In mid-January, I wrote a post on pitching. Now that pitchers and catchers have reported, here’s something on hitting. Somehow, being left-handed, my sequencing makes perfect sense …
With all it takes to make a great hitter, no one has ever been able to put it all together perfectly in a single book. Oh, I often reference Ted Williams’ The Science of Hitting. Usually, I reference Charlie Lau’s The Art of Hitting about the same time. Williams was not only one of the top hitters (.344 lifetime, 521 home runs, OPS of 1.116, plus much more) of all time, but he understood what it took to be a great hitter. He learned, taught, and practiced the craft. Lau was a .255 hitter with a lifetime OPS of .683. Two different hitters, two different approaches. Science. Art. The debate rages.
Williams always said hitting was the singular most difficult thing to do in sports. You know the cliché, “You have to try to square up a round ball on a round bat.” And the hitter never knows if the pitcher is going to stick a fastball in his ear, snap off a nasty curve ball, or get him reaching after a changeup.
So I’m going to stick with the hitter’s main responsibilities, rather than get into the actual finer points of hitting. Save that for another day.
As a hitter looks at the scoreboard and game situation, there are only three things he can truly look to accomplish: A.) Get on. B.) Get ‘em over. C.) Get ‘em in. Or get HIM over and get HIM in, depending upon how many are on base at the time. A, B, and C are prioritized based on team need.
A.) Getting on base: There are a number of ways to get on base. You can reach on a hit or an error, a walk or a hit-by-pitch, as well as by catcher’s interference, a dropped third strike, or a fielder’s choice. Scratch out the last three. None are based on intent. You might have to hustle on a dropped third strike. Same thing on a fielder’s choice, which is not a good the optimum manner in which to reach base. You’re giving up an out to be on base – simply trading places with a teammate – not good math. And if you do hit into fielder’s choice, you better be faster/a better base runner than the man you replaced on the bases, or you’re actually hurting the club.

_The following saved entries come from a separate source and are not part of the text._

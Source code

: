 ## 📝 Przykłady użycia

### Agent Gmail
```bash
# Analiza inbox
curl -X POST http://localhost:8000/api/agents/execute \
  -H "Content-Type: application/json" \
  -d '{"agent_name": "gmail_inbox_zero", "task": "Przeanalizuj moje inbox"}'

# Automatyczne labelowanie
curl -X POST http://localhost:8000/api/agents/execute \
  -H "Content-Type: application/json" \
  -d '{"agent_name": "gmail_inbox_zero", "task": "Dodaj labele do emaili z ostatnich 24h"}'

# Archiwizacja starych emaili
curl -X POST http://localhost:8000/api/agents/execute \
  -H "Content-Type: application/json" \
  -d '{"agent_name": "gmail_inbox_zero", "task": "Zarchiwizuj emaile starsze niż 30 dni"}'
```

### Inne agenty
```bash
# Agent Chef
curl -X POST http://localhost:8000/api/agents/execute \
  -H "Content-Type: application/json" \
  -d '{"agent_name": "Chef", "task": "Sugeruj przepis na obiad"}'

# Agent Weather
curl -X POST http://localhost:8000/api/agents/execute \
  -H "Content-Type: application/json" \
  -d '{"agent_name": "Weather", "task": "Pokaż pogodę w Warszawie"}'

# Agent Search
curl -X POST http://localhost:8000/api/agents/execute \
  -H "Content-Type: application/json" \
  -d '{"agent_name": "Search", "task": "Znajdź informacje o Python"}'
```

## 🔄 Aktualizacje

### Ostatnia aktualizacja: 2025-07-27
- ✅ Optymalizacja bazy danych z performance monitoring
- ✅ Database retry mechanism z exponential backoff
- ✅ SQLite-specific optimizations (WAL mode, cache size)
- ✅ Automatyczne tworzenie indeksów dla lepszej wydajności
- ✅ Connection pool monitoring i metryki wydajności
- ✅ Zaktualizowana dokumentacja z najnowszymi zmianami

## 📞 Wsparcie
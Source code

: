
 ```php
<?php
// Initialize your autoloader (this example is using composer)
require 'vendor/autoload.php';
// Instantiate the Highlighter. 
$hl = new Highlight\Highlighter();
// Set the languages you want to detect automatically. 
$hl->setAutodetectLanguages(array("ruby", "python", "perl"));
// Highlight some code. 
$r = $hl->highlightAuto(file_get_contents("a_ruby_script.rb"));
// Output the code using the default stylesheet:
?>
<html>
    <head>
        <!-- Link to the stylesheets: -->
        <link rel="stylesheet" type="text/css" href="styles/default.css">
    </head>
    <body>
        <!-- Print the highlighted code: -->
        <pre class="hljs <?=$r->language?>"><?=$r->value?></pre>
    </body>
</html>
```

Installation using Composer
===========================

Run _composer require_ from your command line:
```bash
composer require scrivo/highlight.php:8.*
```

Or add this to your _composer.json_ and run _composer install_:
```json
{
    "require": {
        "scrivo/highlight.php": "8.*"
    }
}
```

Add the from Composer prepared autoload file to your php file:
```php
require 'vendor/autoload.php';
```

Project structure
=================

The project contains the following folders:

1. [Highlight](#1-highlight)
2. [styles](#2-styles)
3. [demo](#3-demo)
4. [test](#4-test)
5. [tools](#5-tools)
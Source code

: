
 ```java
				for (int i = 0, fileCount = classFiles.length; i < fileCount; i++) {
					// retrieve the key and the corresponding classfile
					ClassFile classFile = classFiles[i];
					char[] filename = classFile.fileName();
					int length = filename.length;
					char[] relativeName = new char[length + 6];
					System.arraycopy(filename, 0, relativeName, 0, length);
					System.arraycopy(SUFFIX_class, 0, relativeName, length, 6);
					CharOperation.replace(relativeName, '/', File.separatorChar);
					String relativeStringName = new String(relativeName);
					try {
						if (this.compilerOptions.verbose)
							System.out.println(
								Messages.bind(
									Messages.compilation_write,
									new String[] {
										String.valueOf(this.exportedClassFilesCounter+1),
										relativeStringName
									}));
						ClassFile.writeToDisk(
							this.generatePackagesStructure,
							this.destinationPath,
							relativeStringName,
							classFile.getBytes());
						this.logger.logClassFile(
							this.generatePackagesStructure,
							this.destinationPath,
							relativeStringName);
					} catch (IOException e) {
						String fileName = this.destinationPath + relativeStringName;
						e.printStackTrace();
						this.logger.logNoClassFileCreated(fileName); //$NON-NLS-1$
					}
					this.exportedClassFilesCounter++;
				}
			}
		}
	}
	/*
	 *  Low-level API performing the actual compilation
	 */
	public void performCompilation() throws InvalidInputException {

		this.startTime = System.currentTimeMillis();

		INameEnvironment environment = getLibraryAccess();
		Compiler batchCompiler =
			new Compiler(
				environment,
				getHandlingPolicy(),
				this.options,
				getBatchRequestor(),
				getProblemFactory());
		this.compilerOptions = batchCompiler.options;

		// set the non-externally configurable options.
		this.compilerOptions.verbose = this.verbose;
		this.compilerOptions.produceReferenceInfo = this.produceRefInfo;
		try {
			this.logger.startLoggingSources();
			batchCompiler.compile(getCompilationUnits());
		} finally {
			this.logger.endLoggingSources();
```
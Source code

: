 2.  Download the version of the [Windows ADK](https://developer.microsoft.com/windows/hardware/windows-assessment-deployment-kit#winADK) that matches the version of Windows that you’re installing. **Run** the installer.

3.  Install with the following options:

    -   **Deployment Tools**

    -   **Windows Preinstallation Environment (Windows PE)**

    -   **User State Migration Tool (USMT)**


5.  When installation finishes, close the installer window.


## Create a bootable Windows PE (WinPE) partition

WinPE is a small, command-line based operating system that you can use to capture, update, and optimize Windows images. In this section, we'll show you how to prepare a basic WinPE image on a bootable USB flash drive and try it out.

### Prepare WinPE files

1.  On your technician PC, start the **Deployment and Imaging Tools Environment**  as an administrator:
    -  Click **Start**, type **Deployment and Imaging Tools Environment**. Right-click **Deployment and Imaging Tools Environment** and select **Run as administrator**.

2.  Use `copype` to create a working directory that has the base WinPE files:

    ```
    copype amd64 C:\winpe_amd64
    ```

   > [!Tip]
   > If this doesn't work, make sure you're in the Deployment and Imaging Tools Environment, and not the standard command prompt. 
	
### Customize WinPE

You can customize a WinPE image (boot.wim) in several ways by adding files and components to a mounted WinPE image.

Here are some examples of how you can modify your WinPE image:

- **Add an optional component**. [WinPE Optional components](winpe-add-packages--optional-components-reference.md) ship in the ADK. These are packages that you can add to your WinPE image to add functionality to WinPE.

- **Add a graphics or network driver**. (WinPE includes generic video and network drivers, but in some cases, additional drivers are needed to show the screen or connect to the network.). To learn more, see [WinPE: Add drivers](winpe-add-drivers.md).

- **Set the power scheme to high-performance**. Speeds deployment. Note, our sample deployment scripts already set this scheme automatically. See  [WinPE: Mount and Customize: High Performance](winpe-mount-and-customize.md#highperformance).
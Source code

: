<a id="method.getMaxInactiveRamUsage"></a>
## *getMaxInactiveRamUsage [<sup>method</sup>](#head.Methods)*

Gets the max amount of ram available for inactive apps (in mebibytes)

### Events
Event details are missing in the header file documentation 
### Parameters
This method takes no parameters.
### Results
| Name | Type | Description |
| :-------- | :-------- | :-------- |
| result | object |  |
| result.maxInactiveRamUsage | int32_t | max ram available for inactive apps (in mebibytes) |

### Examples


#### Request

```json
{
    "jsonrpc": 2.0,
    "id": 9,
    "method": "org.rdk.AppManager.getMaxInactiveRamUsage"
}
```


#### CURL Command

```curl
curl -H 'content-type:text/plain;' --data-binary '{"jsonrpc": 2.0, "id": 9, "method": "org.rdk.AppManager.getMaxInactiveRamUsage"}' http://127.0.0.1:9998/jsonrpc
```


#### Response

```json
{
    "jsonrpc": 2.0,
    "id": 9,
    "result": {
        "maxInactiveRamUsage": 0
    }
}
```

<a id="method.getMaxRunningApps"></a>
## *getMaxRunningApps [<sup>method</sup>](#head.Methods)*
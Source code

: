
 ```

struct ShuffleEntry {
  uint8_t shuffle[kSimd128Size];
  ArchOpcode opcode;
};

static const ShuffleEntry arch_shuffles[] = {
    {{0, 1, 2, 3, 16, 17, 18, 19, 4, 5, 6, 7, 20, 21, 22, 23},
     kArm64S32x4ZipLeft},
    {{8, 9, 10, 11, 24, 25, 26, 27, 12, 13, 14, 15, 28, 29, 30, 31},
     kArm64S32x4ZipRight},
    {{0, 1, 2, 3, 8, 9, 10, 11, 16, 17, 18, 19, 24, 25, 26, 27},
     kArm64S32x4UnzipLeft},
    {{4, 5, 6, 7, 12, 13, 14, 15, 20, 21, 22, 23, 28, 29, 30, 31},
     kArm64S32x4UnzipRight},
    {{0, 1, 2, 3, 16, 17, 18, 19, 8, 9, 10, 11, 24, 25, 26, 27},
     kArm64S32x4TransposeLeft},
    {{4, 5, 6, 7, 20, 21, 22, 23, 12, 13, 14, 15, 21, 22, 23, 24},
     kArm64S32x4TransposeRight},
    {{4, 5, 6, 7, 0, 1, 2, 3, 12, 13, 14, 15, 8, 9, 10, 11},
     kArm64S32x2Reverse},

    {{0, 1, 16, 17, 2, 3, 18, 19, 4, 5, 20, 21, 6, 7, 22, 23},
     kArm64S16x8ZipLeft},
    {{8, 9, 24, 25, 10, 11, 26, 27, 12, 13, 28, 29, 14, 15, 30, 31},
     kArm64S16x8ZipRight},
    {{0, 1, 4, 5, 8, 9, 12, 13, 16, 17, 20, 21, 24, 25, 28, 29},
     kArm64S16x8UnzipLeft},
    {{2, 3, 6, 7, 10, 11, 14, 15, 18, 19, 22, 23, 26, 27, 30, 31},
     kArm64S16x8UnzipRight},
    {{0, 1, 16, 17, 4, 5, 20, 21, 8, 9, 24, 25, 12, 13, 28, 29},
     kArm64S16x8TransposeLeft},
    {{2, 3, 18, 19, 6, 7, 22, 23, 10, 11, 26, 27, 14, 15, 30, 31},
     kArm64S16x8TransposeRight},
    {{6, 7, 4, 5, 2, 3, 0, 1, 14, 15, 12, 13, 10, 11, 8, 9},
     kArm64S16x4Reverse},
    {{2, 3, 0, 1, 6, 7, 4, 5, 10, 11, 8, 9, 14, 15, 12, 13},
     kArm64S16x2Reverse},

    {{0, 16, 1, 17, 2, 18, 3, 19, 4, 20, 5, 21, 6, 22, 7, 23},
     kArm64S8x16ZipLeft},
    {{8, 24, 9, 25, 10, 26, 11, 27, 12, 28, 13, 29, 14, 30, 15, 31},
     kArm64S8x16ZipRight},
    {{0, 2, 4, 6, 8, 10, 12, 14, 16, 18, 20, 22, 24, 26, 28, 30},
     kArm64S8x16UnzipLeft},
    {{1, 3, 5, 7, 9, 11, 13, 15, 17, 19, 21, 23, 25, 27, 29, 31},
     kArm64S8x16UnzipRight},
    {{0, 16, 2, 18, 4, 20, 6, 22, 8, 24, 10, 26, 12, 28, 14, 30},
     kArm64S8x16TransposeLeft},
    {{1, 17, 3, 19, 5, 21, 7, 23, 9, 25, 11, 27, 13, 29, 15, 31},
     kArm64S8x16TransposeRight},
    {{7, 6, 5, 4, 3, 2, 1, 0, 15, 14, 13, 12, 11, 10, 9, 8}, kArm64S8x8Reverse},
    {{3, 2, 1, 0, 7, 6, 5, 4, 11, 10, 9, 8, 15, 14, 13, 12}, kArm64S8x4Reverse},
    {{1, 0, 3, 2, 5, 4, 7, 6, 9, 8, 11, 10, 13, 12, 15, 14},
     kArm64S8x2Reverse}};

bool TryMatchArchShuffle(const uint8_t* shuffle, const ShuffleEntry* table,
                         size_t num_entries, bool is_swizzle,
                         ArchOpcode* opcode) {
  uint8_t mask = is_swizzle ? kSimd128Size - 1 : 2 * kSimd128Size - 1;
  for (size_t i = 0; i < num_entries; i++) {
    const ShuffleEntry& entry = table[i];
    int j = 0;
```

B.) Getting them/him over: You would think that getting on base is always the best thing a hitter can do, and technically that’s probably right. But it’s difficult to guarantee you can get on base. The major league OBP by team ranged from Seattle’s .296 to the Cards’ .338. You can often find success in getting a man to second by way of a sac bunt. You can get a man from second to third with a ground ball to the right side or a sac bunt, and possibly, but not probably, by a long fly ball to right or right-center field. If you are intentionally working to move a man up on the base paths, you are truly giving up the at-bat for the team.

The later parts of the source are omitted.